Indonesia yang kaya akan budaya dan adat, menjadi nilai plus dalam menghadapi ancaman bencana. Sebab, setiap budaya memiliki tradisinya sendiri dalam pengurangan risiko bencana. Misalnya saja masyarakat Jawa Barat!
Baca juga : BABAD LETUSAN GUNUNG KELUD 1919
Mitigasi Ancaman Bencana Masyarakat Jawa Barat
Bukan hal yang baru untuk masyarakat Jawa Barat dalam memelihara lingkungan dan menjaga sungai, sebab sudah tertulis dalam prasasti, naskah kuno dan diucapkan dalam tradisi lisan. Seperti di bawah ini yang tertulis dalam prasasti Batutulis!
Prasasti Batutulis
Semoga Selamat.
Ini tanda peringatan Prebu Ratu almahum.
Dinobatkan dia dengan nama Prebu Guru Dewataprana,
Dinobatkan dia dengan nama Sri Baguda Maharaja ratu Haji di Pakuan Pajajaran Sri Sang Ratu Dewata.

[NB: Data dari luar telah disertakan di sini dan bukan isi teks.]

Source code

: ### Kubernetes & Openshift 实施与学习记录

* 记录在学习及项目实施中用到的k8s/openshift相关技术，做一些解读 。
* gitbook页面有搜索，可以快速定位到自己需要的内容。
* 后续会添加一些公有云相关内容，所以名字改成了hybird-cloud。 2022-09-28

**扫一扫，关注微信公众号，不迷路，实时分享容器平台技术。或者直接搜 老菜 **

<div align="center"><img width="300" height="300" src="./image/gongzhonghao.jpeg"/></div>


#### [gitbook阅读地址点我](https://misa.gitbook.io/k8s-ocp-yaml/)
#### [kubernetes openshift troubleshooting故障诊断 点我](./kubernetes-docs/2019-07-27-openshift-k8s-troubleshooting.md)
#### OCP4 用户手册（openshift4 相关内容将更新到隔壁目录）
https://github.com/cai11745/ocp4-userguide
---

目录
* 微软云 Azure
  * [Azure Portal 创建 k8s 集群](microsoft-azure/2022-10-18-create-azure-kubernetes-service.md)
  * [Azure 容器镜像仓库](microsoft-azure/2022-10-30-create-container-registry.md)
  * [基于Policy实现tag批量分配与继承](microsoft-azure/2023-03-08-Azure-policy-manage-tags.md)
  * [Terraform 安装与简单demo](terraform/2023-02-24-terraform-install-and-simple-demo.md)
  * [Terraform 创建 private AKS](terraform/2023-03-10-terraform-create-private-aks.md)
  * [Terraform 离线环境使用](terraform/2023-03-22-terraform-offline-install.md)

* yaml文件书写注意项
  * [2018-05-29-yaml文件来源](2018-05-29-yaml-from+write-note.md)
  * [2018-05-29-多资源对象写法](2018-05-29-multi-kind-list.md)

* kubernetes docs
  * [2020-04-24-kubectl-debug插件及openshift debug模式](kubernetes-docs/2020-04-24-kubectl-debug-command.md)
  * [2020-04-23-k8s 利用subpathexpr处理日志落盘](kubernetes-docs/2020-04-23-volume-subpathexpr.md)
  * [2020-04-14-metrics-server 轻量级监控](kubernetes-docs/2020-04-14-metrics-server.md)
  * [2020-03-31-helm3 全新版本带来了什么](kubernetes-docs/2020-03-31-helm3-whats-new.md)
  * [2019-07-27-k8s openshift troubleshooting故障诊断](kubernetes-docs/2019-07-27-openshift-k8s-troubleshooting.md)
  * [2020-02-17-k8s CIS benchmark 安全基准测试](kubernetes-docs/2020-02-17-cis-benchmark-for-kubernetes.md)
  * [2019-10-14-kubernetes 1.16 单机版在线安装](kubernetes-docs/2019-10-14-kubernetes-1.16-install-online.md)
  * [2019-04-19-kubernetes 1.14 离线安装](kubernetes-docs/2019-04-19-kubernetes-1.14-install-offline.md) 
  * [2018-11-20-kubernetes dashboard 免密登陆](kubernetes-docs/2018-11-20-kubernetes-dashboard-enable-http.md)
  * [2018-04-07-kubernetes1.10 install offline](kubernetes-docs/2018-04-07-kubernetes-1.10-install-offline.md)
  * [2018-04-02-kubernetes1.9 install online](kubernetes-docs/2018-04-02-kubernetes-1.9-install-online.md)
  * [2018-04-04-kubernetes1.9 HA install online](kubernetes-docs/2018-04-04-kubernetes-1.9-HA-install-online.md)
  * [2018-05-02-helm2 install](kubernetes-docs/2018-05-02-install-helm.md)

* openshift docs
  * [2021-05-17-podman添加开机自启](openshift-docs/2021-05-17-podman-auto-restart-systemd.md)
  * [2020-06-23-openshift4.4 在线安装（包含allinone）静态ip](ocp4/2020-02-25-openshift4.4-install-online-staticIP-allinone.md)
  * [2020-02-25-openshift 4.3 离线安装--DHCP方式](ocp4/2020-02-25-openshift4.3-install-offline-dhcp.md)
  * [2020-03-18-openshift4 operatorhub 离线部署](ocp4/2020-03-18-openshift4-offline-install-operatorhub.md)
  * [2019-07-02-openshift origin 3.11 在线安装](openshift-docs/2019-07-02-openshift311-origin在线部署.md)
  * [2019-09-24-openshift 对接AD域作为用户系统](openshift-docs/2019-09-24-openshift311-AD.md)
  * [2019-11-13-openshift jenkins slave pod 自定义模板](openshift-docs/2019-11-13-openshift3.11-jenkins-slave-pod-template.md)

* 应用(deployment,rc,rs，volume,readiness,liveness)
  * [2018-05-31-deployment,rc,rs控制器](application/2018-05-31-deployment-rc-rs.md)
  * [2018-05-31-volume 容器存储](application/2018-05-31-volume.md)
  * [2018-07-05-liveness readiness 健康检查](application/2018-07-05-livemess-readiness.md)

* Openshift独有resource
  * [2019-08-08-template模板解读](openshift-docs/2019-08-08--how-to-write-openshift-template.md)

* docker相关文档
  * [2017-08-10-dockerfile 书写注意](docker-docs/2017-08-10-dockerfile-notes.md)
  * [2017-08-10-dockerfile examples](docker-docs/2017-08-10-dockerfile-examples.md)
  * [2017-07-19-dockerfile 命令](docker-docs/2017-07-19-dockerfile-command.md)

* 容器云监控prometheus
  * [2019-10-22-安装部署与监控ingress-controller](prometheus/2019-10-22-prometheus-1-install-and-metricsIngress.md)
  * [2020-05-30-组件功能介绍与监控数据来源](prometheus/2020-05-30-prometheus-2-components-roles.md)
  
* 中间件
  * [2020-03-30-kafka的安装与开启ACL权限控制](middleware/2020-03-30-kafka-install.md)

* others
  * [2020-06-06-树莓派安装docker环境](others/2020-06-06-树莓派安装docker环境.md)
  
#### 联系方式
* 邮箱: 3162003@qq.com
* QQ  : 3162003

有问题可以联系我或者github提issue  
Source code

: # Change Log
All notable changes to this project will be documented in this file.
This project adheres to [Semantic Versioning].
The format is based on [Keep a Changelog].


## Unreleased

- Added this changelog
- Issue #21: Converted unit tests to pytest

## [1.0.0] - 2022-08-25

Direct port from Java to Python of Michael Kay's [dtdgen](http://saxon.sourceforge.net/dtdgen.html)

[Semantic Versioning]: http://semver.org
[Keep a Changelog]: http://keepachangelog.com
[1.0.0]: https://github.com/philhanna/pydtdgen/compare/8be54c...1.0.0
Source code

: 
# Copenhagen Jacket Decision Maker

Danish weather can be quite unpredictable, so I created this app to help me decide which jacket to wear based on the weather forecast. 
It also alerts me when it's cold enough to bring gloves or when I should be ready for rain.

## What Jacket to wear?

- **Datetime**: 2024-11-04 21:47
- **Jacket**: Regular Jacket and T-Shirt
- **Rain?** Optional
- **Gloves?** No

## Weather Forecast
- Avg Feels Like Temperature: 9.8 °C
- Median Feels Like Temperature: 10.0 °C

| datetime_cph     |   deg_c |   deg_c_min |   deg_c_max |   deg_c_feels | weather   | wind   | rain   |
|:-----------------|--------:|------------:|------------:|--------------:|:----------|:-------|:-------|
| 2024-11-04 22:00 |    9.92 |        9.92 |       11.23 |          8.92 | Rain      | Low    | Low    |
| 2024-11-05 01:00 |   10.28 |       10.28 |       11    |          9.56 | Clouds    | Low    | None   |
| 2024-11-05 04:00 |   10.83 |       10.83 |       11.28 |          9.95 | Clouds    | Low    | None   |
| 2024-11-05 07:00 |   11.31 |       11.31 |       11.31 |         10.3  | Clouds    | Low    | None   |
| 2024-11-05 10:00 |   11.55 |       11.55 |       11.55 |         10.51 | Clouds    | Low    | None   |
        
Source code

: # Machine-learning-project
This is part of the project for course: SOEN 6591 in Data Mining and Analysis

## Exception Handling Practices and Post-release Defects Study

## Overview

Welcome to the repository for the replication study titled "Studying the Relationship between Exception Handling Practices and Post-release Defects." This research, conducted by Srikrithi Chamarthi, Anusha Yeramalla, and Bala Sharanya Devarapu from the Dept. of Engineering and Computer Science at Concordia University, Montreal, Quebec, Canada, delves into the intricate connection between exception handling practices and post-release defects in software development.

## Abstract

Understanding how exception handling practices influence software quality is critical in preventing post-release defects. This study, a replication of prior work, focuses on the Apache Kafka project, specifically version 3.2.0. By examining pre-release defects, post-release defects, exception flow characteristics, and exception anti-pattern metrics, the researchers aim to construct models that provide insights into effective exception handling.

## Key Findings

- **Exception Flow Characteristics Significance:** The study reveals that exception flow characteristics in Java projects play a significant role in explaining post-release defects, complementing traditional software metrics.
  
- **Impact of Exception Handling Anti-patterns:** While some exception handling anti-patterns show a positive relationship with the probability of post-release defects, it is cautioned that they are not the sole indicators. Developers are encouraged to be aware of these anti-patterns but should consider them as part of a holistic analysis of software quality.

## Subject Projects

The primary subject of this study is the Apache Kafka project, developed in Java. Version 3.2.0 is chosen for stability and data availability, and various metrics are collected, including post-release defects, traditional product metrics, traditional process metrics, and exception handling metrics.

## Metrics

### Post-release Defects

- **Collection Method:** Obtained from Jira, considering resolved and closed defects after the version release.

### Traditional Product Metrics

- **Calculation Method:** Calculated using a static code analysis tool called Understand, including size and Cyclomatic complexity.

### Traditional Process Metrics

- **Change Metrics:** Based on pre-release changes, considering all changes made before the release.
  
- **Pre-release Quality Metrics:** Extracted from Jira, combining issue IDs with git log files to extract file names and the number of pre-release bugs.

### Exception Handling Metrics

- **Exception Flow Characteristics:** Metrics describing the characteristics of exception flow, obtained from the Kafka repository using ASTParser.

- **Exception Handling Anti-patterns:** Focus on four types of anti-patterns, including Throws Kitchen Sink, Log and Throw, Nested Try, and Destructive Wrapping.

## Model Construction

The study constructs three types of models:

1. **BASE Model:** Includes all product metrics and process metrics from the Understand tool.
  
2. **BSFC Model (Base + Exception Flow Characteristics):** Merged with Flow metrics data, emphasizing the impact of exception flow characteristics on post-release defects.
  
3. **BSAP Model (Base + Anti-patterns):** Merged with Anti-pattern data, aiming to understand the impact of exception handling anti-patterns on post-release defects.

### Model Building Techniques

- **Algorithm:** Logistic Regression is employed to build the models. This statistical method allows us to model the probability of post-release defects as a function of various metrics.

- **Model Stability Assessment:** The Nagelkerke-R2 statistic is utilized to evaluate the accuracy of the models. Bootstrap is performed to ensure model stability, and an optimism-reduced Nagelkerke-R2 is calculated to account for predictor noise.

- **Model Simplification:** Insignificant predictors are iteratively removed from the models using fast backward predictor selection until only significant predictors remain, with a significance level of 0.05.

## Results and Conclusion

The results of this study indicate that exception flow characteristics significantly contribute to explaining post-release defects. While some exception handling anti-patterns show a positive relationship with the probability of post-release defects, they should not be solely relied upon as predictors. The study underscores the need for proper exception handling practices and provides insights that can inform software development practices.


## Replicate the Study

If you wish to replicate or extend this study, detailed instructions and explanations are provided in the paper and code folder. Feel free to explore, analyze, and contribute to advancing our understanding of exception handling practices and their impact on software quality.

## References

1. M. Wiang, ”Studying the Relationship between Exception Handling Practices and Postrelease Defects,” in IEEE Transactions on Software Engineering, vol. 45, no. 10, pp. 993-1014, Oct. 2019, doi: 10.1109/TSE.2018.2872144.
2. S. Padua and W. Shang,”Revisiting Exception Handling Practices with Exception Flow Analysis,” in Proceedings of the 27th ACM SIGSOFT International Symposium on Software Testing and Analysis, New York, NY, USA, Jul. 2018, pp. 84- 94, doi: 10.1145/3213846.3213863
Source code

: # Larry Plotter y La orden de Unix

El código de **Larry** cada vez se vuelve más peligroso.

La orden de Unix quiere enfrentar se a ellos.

Dialah yang membuat parit Pakuan.
Dia putera Rahiyang Dewa Niskala yang mendiang di Gunatiga,
cucu Rahiyang Niskala wasatu Kancana yang mendiang ke Nusalarang.
Dialah yang membuat tanda peringatan gunung-gunungan,
menjadikannya sebuah bukit punden (hutan) untuk samida,
membuat telaga Renamahawijaya.
Ya, dialah itu.
Dalam tahun Saka 1455
(Saleh Danasasmita. 2006. Ya Nu Nyusuk Na Pakwan dalam Mencari Gerbang Pakuan, Seri Sundalana. Bandung: Pusat Studi Sunda).
Ada beberapa hal penting yang tertulis pada prasasti Batutulis dan mempengaruhi kehidupan masyarakat, seperti hutan, sungai dan telaga. Sungai, dalam prasasti itu sering ditafsirkan sebagai parit pertahanan. Parit yang telah dibuat atas perintah Raja, harus dipelihara dengan baik sehingga fungsinya tetap terjaga. Raja juga memerintahkan untuk membuat dan memelihara hutan. Lalu ketika air melimpah, Raja memerintahkan untuk membuat telaga.
Dengan menjaga dan memelihara hutan sebagai sumber air dan memuliakan air, maka masyarakat Jawa Barat bisa mandiri dalam pangan dan gizi. Akan tetapi, saat gunung, hutan, sungai, dan telaga sudah ditinggalkan dan tidak dipelihara, maka lingkungan yang mana sebagai penyangga hidup menjadi menurun kualitasnya.
Selain itu, pada dasarnya masyarakat zaman dahulu memiliki cara sendiri dalam mengelola lahan, seperti adanya pembagian kelas pengelolaan kawasan; leuweung titipan, leuweung tutupan, dan leuweung garapan. Sebagai contoh dan pembelajaan dari masyarakat Baduy, tidak semua lahan digarap menjadi lahan produksi.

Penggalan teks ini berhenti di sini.